Improving performance of inserting multiple parent/child tables in a single SQL Procedure
Tom Babiec wrote a great blog a few months back on inserting multiple parent child tables in a single stored procedure. We use this technique a lot in our data integration work, and it’s proven to be very robust in many contexts. The SQL procedure outlined in that blog is useful not just for BizTalk, but generally speaking for ADO.NET and other applications trying to load multiple rows into SQL Server for multiple parent child tables. However, when dealing with larger datasets (and as the table grows), we’ve noticed some degradation in performance. In some cases, we were seeing variances of 30 seconds to 10+ minutes for loading the same exact data set on the same database. We tried a few different options, including forcing a recompile of the stored procedure between each load
, but this did not solve the problem. Finally, taking a look at the query plan gave some additional insight for a fairly simple fix.
By default, the query optimizer is using the Nested Loops operator to do the final MERGE between the input table and the tracker table:
Note that the table scan can be avoided by ensuring there’s a proper primary key on the source table – but this table scan was of little consequence in our testing, as it’s scanning an input table variable either way.
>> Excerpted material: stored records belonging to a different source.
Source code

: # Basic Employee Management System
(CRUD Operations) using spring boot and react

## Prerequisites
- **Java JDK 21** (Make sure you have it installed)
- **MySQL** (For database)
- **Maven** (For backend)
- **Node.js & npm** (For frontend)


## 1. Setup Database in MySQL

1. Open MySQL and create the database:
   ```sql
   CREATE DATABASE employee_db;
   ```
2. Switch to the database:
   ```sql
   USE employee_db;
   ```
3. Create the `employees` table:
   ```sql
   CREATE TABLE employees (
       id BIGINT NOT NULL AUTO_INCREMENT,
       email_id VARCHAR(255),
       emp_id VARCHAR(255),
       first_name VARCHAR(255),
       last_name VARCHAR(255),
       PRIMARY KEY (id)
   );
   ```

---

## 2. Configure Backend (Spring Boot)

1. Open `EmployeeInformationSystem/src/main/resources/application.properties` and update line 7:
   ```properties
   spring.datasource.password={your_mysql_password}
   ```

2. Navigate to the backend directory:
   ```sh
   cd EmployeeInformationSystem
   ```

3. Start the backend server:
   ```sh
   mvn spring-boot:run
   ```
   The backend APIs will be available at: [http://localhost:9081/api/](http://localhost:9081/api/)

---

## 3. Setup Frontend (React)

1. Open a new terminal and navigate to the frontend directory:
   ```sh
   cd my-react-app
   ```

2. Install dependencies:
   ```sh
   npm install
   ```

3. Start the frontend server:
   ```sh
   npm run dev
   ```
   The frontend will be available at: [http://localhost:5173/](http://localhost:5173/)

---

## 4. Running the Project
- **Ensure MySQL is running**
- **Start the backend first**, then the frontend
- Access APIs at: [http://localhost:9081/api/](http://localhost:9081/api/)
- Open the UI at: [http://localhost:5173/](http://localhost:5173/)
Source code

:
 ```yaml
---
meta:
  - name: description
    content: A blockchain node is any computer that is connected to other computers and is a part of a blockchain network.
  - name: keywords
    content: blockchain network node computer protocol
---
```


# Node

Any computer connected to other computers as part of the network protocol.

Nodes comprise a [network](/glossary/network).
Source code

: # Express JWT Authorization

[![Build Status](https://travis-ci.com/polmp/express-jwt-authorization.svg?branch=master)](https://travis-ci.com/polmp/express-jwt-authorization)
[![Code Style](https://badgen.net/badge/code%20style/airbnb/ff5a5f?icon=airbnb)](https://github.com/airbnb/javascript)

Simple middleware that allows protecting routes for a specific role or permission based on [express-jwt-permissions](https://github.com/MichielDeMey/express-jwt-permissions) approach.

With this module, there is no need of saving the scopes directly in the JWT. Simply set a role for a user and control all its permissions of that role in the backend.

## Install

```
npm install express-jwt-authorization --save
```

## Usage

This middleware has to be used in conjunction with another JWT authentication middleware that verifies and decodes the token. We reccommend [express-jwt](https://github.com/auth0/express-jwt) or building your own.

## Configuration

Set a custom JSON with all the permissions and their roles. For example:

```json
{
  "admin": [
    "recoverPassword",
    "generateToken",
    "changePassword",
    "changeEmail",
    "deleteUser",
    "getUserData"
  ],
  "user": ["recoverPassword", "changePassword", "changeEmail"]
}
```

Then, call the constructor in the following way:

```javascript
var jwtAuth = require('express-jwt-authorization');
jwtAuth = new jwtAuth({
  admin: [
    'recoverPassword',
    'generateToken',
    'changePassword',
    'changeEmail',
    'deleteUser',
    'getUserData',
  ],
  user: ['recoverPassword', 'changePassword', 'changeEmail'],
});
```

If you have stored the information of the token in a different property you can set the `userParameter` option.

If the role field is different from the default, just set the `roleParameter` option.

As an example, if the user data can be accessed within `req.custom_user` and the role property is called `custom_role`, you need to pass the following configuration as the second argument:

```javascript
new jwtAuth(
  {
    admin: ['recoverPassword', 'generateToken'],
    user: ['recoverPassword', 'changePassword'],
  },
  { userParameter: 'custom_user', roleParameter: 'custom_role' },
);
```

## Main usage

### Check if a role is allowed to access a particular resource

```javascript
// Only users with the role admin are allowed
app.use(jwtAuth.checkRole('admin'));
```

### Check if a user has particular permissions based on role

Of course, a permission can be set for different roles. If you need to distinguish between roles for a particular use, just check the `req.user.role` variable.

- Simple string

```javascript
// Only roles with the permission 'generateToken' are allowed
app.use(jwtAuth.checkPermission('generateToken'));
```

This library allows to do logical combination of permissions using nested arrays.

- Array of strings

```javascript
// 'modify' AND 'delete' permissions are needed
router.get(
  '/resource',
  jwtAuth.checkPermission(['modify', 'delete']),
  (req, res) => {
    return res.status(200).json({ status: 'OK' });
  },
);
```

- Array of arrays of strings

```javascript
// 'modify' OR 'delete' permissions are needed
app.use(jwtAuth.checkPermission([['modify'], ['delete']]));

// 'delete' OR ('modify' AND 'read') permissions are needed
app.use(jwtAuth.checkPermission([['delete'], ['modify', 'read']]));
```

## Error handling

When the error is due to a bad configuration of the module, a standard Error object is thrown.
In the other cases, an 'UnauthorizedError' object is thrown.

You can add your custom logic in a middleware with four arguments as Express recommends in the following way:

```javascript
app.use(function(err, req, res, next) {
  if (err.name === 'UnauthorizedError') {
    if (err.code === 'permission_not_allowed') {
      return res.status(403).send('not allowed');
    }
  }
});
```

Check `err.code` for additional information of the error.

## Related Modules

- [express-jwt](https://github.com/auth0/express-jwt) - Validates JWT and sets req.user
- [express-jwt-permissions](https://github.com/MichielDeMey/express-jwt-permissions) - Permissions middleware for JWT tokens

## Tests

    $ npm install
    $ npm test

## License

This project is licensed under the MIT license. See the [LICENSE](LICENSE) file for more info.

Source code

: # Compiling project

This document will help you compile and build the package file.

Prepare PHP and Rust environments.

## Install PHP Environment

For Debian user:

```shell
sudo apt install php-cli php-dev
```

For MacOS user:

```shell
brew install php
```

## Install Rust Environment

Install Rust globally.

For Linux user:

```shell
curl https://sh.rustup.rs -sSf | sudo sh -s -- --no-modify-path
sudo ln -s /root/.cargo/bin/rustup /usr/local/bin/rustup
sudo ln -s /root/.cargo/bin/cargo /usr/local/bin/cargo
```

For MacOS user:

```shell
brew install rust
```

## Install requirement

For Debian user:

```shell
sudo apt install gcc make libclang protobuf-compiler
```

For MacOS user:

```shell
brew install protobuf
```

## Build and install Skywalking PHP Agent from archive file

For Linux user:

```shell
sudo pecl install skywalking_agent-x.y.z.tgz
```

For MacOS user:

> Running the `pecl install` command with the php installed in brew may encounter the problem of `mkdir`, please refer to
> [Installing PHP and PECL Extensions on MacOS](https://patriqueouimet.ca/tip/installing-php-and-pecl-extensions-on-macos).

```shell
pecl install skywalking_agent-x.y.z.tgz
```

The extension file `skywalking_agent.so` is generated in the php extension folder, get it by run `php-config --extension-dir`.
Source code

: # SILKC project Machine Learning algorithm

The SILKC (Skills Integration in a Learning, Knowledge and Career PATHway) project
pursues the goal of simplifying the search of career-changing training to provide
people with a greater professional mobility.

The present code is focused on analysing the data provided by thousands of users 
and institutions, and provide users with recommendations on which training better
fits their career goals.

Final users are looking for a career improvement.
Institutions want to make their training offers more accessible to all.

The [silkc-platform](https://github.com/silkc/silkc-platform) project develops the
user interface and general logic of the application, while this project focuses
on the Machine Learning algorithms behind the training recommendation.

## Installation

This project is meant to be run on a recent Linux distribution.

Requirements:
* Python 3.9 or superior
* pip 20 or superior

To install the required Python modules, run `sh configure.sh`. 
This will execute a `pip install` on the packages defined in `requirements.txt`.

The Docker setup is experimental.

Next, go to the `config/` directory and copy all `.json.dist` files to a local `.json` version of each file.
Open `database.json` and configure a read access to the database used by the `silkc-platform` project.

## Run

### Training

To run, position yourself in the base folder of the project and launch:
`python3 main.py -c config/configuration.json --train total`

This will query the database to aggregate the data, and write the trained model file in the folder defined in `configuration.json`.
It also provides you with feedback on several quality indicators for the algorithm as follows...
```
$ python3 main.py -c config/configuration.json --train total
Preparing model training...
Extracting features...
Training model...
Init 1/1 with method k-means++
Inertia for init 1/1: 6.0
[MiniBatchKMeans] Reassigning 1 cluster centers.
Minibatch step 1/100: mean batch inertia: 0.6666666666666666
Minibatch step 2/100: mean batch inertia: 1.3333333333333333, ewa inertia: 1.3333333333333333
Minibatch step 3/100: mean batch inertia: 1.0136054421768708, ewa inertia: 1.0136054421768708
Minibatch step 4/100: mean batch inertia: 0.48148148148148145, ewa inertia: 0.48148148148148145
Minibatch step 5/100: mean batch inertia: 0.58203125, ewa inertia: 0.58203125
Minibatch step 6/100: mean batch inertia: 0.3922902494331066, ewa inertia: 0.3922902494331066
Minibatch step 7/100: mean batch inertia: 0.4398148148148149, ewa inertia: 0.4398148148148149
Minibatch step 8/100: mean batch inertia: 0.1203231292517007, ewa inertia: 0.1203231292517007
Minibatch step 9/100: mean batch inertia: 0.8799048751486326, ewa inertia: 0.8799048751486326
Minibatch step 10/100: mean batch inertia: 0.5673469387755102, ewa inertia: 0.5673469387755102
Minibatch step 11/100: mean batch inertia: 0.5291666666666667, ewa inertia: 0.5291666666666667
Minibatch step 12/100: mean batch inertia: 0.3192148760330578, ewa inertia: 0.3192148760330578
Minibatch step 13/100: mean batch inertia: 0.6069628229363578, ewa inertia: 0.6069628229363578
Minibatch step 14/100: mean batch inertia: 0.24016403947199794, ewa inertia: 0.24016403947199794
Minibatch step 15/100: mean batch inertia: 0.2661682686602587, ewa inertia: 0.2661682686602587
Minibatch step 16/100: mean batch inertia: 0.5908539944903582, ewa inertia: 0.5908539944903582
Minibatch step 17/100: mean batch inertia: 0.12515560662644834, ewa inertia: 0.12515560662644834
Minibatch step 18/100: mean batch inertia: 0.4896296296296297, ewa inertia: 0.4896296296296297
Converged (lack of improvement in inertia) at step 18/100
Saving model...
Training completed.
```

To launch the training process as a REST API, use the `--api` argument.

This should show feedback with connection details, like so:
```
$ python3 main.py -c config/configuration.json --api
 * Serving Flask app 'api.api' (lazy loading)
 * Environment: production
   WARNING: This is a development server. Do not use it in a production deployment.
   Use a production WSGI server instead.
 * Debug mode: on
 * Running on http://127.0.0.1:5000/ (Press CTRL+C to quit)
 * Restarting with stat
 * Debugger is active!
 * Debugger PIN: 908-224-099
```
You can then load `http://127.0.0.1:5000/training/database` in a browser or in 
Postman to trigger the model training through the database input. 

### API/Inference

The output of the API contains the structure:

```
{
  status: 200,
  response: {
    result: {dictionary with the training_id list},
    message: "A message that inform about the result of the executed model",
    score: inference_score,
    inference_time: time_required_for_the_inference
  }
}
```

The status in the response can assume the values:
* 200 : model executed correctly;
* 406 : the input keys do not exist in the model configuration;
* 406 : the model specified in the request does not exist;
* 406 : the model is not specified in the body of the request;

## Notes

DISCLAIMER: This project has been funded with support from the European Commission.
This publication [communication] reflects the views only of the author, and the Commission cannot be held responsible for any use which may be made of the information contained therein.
This works well when at least one of the datasets is small (e.g. 10 rows or less), and is the most performant join operator in that case. However, when either the source tables get larger or the destination tables get larger, we’ve noticed the query optimizer fails to change to using Merge Join for that final merge operation, which is the preferable operator when dealing with two larger datasets. We were occasionally able to get this to happen by changing around indexes on the table variables, but we’d consistently find the query plan going back to Nested Loops. There are a few possible reasons for this:
- The query optimizer assumes that the table variables coming in to the procedure will normally be small. This is probably usually a fair assumption.
- Merge Join is more expensive when one of the result sets is in fact small, so Nested Loops will be preferable for most cases.
- It may become particularly unpredictable when joining the result set within the USING portion of the merge statement – the optimizer may incorrectly assume this is going to result in fewer rows.
- Merge Join will require two additional sort operations – however, this sort will be cheap since the sort is actually happening in relation to existing clustered indexes (so the data is already sorted)
Whatever the final reasons, testing showed that Merge Joins were vastly better here. There were two attempts we had; first, we tried just using the MERGE hint for the source table, but this would result in Nested Loops on the destination table; finally, we ended up an OPTION (MERGE JOIN); for the whole merge statement, forcing the engine to use Merge Join over Nested Loops to the final table and the intermediate source table:
MERGE TargetTableName target USING (SELECT * FROM @sourceTable src INNER JOIN @trackerTable tracker ON src.Pk = tracker.Pk) as remapTable ON 1=0 -- force insert WHEN NOT MATCHED THEN INSERT (col1, col2, col3, etc...) VALUES (col1, col2, col3, etc...) OUTPUT INSERTED.pk_id, remapTable.old_id into @nextTrackerTable OPTION (MERGE JOIN);
Which results in a query plan like this:
Using the OPTION (MERGE JOIN); does the trick here, and renders the more favorable query plan for these scenarios. Using this technique showed no noticeable change in smaller loads (where most input tables had fewer than 10 rows); but for larger loads (even up to hundreds of thousands of rows in children), we saw data loads go from 10+ minutes down to >1 minute.